Angesichts dieser offenen Revolte gaben die USA und Deutschland in atemberaubenden zwei Tagen nach. Neben der Erfüllung der Anfragen anderer Nationen begann Deutschland mit der Planung, eigene Panzer direkt zu transferieren. Dann bot Biden öffentlich 31 Abrams-Panzer an. Andere europäische Staaten, darunter Portugal und Spanien, legten sofort mit Angeboten von noch mehr Panzern nach.

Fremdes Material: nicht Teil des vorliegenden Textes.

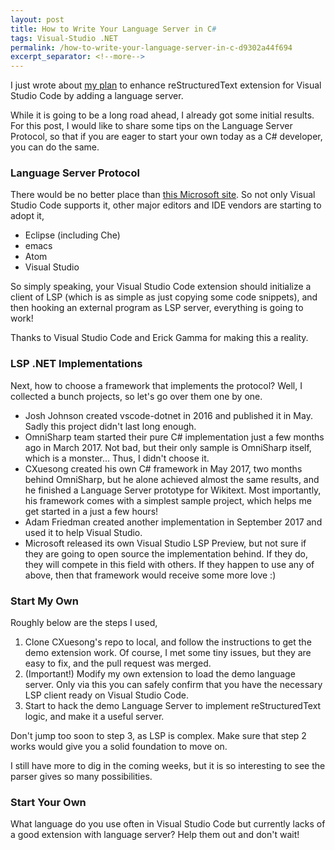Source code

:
 ```yaml
---
layout: post
title: How to Write Your Language Server in C#
tags: Visual-Studio .NET
permalink: /how-to-write-your-language-server-in-c-d9302a44f694
excerpt_separator: <!--more-->
---
```


I just wrote about [my plan](https://blog.lextudio.com/a-new-restructuredtext-project-112e9ae52acb) to enhance reStructuredText extension for Visual Studio Code by adding a language server.

While it is going to be a long road ahead, I already got some initial results. For this post, I would like to share some tips on the Language Server Protocol, so that if you are eager to start your own today as a C# developer, you can do the same.
<!--more-->

### Language Server Protocol
There would be no better place than [this Microsoft site](https://microsoft.github.io/language-server-protocol/). So not only Visual Studio Code supports it, other major editors and IDE vendors are starting to adopt it,

* Eclipse (including Che)
* emacs
* Atom
* Visual Studio

So simply speaking, your Visual Studio Code extension should initialize a client of LSP (which is as simple as just copying some code snippets), and then hooking an external program as LSP server, everything is going to work!

Thanks to Visual Studio Code and Erick Gamma for making this a reality.

### LSP .NET Implementations
Next, how to choose a framework that implements the protocol? Well, I collected a bunch projects, so let's go over them one by one.

* Josh Johnson created vscode-dotnet in 2016 and published it in May. Sadly this project didn't last long enough.
* OmniSharp team started their pure C# implementation just a few months ago in March 2017. Not bad, but their only sample is OmniSharp itself, which is a monster... Thus, I didn't choose it.
* CXuesong created his own C# framework in May 2017, two months behind OmniSharp, but he alone achieved almost the same results, and he finished a Language Server prototype for Wikitext. Most importantly, his framework comes with a simplest sample project, which helps me get started in a just a few hours!
* Adam Friedman created another implementation in September 2017 and used it to help Visual Studio.
* Microsoft released its own Visual Studio LSP Preview, but not sure if they are going to open source the implementation behind. If they do, they will compete in this field with others. If they happen to use any of above, then that framework would receive some more love :)

### Start My Own
Roughly below are the steps I used,

1. Clone CXuesong's repo to local, and follow the instructions to get the demo extension work. Of course, I met some tiny issues, but they are easy to fix, and the pull request was merged.
1. (Important!) Modify my own extension to load the demo language server. Only via this you can safely confirm that you have the necessary LSP client ready on Visual Studio Code.
1. Start to hack the demo Language Server to implement reStructuredText logic, and make it a useful server.

Don't jump too soon to step 3, as LSP is complex. Make sure that step 2 works would give you a solid foundation to move on.

I still have more to dig in the coming weeks, but it is so interesting to see the parser gives so many possibilities.

### Start Your Own
What language do you use often in Visual Studio Code but currently lacks of a good extension with language server? Help them out and don't wait!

In Europa ist eine neue Kraft entstanden. Indem sie den Forderungen ihrer kleineren Verbündeten nachkommen, erkennen Deutschland und die USA verspätet eine langsame, aber unaufhaltsame Verschiebung in der westlichen Haltung gegenüber Russland an – die nicht in Washington oder Berlin, sondern in den Hauptstädten der Länder bestimmt wird, die es bis vor kurzem waren als Juniorpartner gesehen. Außerdem dürften diese neuen Treiber der europäischen Sicherheitsstrategie nicht nachlassen. Sie gehören zu den reichsten und am schnellsten wachsenden Volkswirtschaften Europas und verfügen über einige der am besten ausgerüsteten Streitkräfte des Kontinents. Außerdem werden sie Russland immer in ihrer Nähe haben, und allein diese Realität wird sie fokussieren.